Utogi The Network ·

Combining In-Process Events with AWS SQS for a Hybrid Event-Driven Architecture

We needed both instant in-process reactions and reliable async processing. Here's how we built a hybrid event system using Node.js EventEmitter and AWS SQS.

Event-DrivenAWS SQSNode.jsArchitectureNestJSDocker

Some things need to happen immediately. When an agent publishes a campaign, the timeline should update in the same request. Other things can wait. Syncing campaign statistics from Facebook’s API or processing a large contact import shouldn’t block the user.

A single event strategy doesn’t cover both. We ended up with a hybrid: in-process events for the fast stuff, AWS SQS for the heavy stuff.

The problem

Utogi’s domain modules interact constantly. Publishing a campaign means notifying the timeline, updating statistics, syncing with external providers, maybe triggering accounting entries. Some of that has to happen before the API responds. The rest is background work.

If everything runs synchronously, every downstream reaction adds latency to the response. If everything goes through a message queue, even a simple timeline update pays the cost of serialization, network hops, and queue polling. Neither option alone works.

The hybrid approach

Hybrid event architecture diagram

Two mechanisms, each doing what it’s good at:

Node.js EventEmitter handles in-process domain events. A command handler finishes its work, emits an event, and listeners in the same process react right away: updating a timeline, creating an audit entry, refreshing a cache. Fast stuff that needs to finish within the request.

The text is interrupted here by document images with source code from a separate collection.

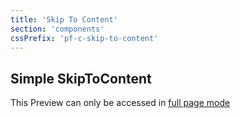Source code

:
 ```yaml
---
title: 'Skip To Content'
section: 'components'
cssPrefix: 'pf-c-skip-to-content'
---
```


## Simple SkipToContent
This Preview can only be accessed in <a href="simpleskiptocontent" target="_blank">full page mode</a>

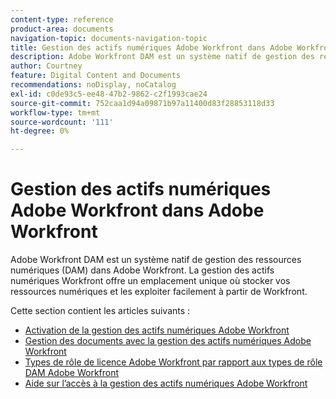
 ```yaml
---
content-type: reference
product-area: documents
navigation-topic: documents-navigation-topic
title: Gestion des actifs numériques Adobe Workfront dans Adobe Workfront
description: Adobe Workfront DAM est un système natif de gestion des ressources numériques (DAM) dans Adobe Workfront. La gestion des actifs numériques Workfront offre un emplacement unique où stocker vos ressources numériques et les exploiter facilement à partir de Workfront.
author: Courtney
feature: Digital Content and Documents
recommendations: noDisplay, noCatalog
exl-id: c0de93c5-ee48-47b2-9862-c2f1993cae24
source-git-commit: 752caa1d94a09871b97a11400d83f28853118d33
workflow-type: tm+mt
source-wordcount: '111'
ht-degree: 0%

---
```


# Gestion des actifs numériques Adobe Workfront dans Adobe Workfront

Adobe Workfront DAM est un système natif de gestion des ressources numériques (DAM) dans Adobe Workfront. La gestion des actifs numériques Workfront offre un emplacement unique où stocker vos ressources numériques et les exploiter facilement à partir de Workfront.

Cette section contient les articles suivants :

* [Activation de la gestion des actifs numériques Adobe Workfront](../../documents/workfront-dam-within-workfront/enable-wf-dam.md)
* [Gestion des documents avec la gestion des actifs numériques Adobe Workfront](../../documents/workfront-dam-within-workfront/manage-docs-with-wf-dam.md)
* [Types de rôle de licence Adobe Workfront par rapport aux types de rôle DAM Adobe Workfront](../../documents/workfront-dam-within-workfront/difference-between-wf-dam-role-types.md)
* [Aide sur l’accès à la gestion des actifs numériques Adobe Workfront](../../documents/workfront-dam-within-workfront/access-help--workfront-dam.md)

AWS SQS handles the expensive work. Syncing campaign stats from external marketing platforms, processing bulk imports, generating reports. These get dispatched to a queue, and a separate worker service picks them up.

How domain events flow

It starts in a command handler. After the business logic runs (creating a campaign, updating a contact), the handler emits a domain event. Each module registers its own listeners, so the handler stays decoupled from whatever happens next.

Some listeners handle the event inline, like updating a timeline record or creating a notification. Others push a message to SQS for the worker to deal with later. The command handler doesn’t know which path a reaction takes, and it shouldn’t.

We have a pub/sub abstraction layer (we call it the Transporter pattern) that sits over both mechanisms. The emitting code just publishes an event. The transport layer routes it to the right place.

The worker service

The worker runs as its own Docker container next to the API. It uses sqs-consumer to poll SQS queues and process messages. Keeping heavy processing out of the API process is the whole point; otherwise, one big import would slow down everyone’s requests.

The worker shares the same codebase and domain modules as the API. Same database, same models, same business logic. The difference is what it boots up: event processors and queue consumers instead of HTTP controllers and GraphQL resolvers.

In production, both run as separate ECS tasks. The API scales on request volume, the worker scales on queue depth.

Challenges

Event ordering

SQS standard queues don’t guarantee ordering. Usually this doesn’t matter for us. Processing campaign stats out of order is fine. For the few cases where order matters (sequential state transitions), we check the current status in the handler before processing. If the entity has already moved past the expected state, we skip the message.

Idempotency

Messages can arrive more than once. Every SQS handler has to handle that. For stat syncs it’s natural, since we fetch fresh data from the provider anyway. For other operations, we use deduplication keys to detect and skip repeats.

Error handling

In-process listener fails? The error propagates up to the command handler, and the whole operation rolls back. SQS handler fails? The message goes back on the queue for retry. After enough failures, it lands in a dead-letter queue.

One thing we learned the hard way: distinguish between retryable failures (network timeouts, rate limits) and permanent ones (invalid data, deleted resources). Retrying a permanent failure just fills the dead-letter queue with noise.

Local development

The full event flow involves Docker containers, SQS queues, and worker processes. Our Docker Compose setup runs all of it locally: the API, the worker, ElasticMQ (SQS-compatible), and PostgreSQL. You can trace an event from the API through the queue to the worker without deploying anything.

Debugging event chains

This was the hardest part. A user reports a bug, and the cause is buried three events deep. Event A triggers handler B, which emits event C, which the worker picks up in handler D. We added correlation IDs: a unique ID generated at the start of every request, passed through every handler and every SQS message. Searching logs by correlation ID gives you the full chain.

What we learned

  1. Start with in-process events. Most domain reactions are fast enough to handle synchronously. Only move to SQS when the operation is actually expensive or can tolerate delay.
  2. Make every event handler idempotent, whether in-process or queued. A handler that fails mid-execution will run again.
  3. Add correlation IDs from day one. Without them, debugging anything that crosses a service boundary is miserable.
  4. Give the worker its own monitoring. Queue depth, processing time, failure rates, dead-letter queue size. A worker that fails silently is worse than having no worker.
  5. Run the full stack locally with Docker Compose. It catches integration issues before they reach production, and it makes event-driven code much less painful to develop against.